*Assignment*.
An exact copy of every record is required.

§

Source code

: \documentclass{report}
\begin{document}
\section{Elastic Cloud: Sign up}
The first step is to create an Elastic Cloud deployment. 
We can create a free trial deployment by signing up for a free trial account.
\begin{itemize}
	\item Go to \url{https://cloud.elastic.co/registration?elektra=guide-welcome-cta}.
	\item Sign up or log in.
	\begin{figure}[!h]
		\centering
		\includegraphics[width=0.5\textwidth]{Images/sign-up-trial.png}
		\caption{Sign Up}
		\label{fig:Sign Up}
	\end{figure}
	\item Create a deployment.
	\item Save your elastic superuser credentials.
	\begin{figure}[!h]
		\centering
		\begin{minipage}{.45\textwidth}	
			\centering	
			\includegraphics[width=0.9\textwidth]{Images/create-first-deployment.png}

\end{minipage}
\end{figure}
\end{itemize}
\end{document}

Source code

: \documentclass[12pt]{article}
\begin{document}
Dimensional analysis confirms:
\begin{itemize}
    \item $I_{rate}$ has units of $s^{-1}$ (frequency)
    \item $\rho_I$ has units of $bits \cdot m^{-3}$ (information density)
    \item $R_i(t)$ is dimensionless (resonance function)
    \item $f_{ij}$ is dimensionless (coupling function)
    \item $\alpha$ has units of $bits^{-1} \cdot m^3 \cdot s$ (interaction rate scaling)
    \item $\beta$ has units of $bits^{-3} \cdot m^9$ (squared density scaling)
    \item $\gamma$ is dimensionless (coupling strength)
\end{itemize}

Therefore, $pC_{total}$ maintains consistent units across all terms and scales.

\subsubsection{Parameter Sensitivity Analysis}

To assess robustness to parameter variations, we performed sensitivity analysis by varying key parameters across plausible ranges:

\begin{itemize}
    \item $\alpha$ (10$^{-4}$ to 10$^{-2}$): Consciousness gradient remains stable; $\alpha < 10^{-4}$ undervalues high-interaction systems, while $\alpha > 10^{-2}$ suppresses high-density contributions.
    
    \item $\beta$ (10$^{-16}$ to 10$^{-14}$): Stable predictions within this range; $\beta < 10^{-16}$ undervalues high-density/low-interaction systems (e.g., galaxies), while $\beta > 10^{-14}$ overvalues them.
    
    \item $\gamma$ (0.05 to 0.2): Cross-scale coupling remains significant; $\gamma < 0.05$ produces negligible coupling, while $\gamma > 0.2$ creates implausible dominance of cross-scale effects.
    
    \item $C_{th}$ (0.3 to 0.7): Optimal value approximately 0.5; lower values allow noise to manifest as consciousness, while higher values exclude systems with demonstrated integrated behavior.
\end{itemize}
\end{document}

§

*Exercise output*.
Source code

: \documentclass{report}
\begin{document}
\section{Elastic Cloud: Sign up}
The first step is to create an Elastic Cloud deployment. 
We can create a free trial deployment by signing up for a free trial account.
\begin{itemize}
	\item Go to \url{https://cloud.elastic.co/registration?elektra=guide-welcome-cta}.
	\item Sign up or log in.
	\begin{figure}[!h]
		\centering
		\includegraphics[width=0.5\textwidth]{Images/sign-up-trial.png}
		\caption{Sign Up}
		\label{fig:Sign Up}
	\end{figure}
	\item Create a deployment.
	\item Save your elastic superuser credentials.
	\begin{figure}[!h]
		\centering
		\begin{minipage}{.45\textwidth}	
			\centering	
			\includegraphics[width=0.9\textwidth]{Images/create-first-deployment.png}

\end{minipage}
\end{figure}
\end{itemize}
\end{document}

Source code

: \documentclass[12pt]{article}
\begin{document}
Dimensional analysis confirms:
\begin{itemize}
    \item $I_{rate}$ has units of $s^{-1}$ (frequency)
    \item $\rho_I$ has units of $bits \cdot m^{-3}$ (information density)
    \item $R_i(t)$ is dimensionless (resonance function)
    \item $f_{ij}$ is dimensionless (coupling function)
    \item $\alpha$ has units of $bits^{-1} \cdot m^3 \cdot s$ (interaction rate scaling)
    \item $\beta$ has units of $bits^{-3} \cdot m^9$ (squared density scaling)
    \item $\gamma$ is dimensionless (coupling strength)
\end{itemize}

Therefore, $pC_{total}$ maintains consistent units across all terms and scales.

\subsubsection{Parameter Sensitivity Analysis}

To assess robustness to parameter variations, we performed sensitivity analysis by varying key parameters across plausible ranges:

\begin{itemize}
    \item $\alpha$ (10$^{-4}$ to 10$^{-2}$): Consciousness gradient remains stable; $\alpha < 10^{-4}$ undervalues high-interaction systems, while $\alpha > 10^{-2}$ suppresses high-density contributions.
    
    \item $\beta$ (10$^{-16}$ to 10$^{-14}$): Stable predictions within this range; $\beta < 10^{-16}$ undervalues high-density/low-interaction systems (e.g., galaxies), while $\beta > 10^{-14}$ overvalues them.
    
    \item $\gamma$ (0.05 to 0.2): Cross-scale coupling remains significant; $\gamma < 0.05$ produces negligible coupling, while $\gamma > 0.2$ creates implausible dominance of cross-scale effects.
    
    \item $C_{th}$ (0.3 to 0.7): Optimal value approximately 0.5; lower values allow noise to manifest as consciousness, while higher values exclude systems with demonstrated integrated behavior.
\end{itemize}
\end{document}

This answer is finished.